ハンス・コパー(Hans Coper、1920年4月8日 - 1981年6月16日)は、20世紀後期のイギリスを拠点に活動した、ドイツ出身の陶芸家。同時代の主流である、東西の伝統的要素を重視する重厚な作風に対して、コパーは都会的で、彫刻や建築との関係の深い作品を手掛けた[1]。轆轤で成形した複数のパーツを繋ぎ合わせる手法を特徴とする[1]。
1920年、ドイツ・ザクセン州ケムニッツに生まれる[1]。裕福な家庭に育ったが、父がユダヤ人であったため、1933年ナチスの迫害が始まると、一家はドレスデン、ついでライプチヒへと転居を迫られた[2]。

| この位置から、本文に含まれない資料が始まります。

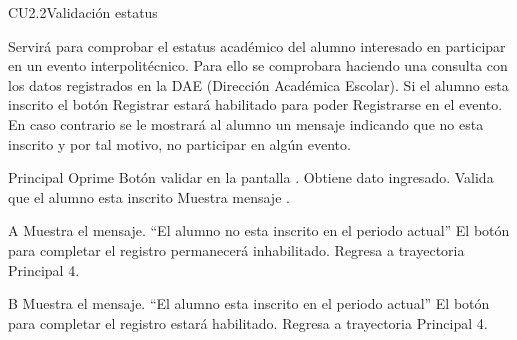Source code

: \begin{UseCase}{CU2.2}{Validación estatus}{
		Servirá para comprobar el estatus académico del alumno interesado en participar en un evento interpolitécnico. Para ello se comprobara haciendo una consulta con los datos registrados en la DAE (Dirección Académica Escolar). Si el alumno esta inscrito el botón Registrar estará habilitado para poder Registrarse en el evento. En caso contrario se le mostrará al alumno un mensaje indicando que no esta inscrito y por tal motivo, no participar en algún evento. 

	}
		\end{UseCase}
    \begin{UCtrayectoria}{Principal}
    \UCpaso[\UCactor] Oprime Botón validar en la pantalla .
    \UCpaso Obtiene dato ingresado.
	\UCpaso Valida que el alumno esta inscrito 
    \UCpaso Muestra mensaje .  
    \end{UCtrayectoria}
    
	\begin{UCtrayectoriaA}{A}{}
		\UCpaso Muestra el mensaje. “El alumno no esta inscrito en el periodo actual”
		\UCpaso El botón para completar el registro permanecerá inhabilitado.
		\UCpaso Regresa a trayectoria Principal 4.
	\end{UCtrayectoriaA}
	
	\begin{UCtrayectoriaA}{B}{}
		\UCpaso Muestra el mensaje. “El alumno esta inscrito en el periodo actual”
		\UCpaso El botón para completar el registro estará habilitado.
        \UCpaso Regresa a trayectoria Principal 4.
	\end{UCtrayectoriaA}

迫害下で、妻がユダヤ人でない場合、ユダヤ人の夫は家族の暮らしを思って自ら命を断つことが少なくなかったといい、1936年にはコパーの父も自殺[3]。1939年、コパーは単身ドイツを脱出し、着の身着のままでロンドンに到着した[2]。まもなく敵国人として逮捕され、カナダの捕虜収容所へ入れられたが、約1年後、パイオニア兵団入隊を志願することでイギリスへ戻ることができた[2]。膝まで水につかって塹壕を掘り続ける労働によって身体を痛めて入院し、退院後は除隊[2][3]。その後もドイツ人として差別を受けながら、職業を転々とする[2][3]。
戦後1946年、アルビオン・ミューズにあるルーシー・リーの工房にボタンづくりのアシスタントとして入る[2]。リーはウィーン工業美術学校で陶芸を学んだ陶芸家であったが、戦中は生活のためにボタン製作を手掛けており、戦後も需要があってしばらく続けていた[2]。それまでコパーには作陶の経験はなく、陶芸を作ろうと考えたこともなかったものの、工房で働くようになるとたちまち大きな興味を示し、轆轤に取り組んで短期間で急速に上達した[2]。やがて、リーがデザインしたカップや受け皿などの家庭用陶器を、コパーが轆轤を挽いてつくるようになり、また、コパーが成形したカップなどに、リーが釉薬を掛けたり模様をつけたりするようになった[2]。このようなリーとの共同制作を経て、コパーも独自の作品を作るようになる[2]。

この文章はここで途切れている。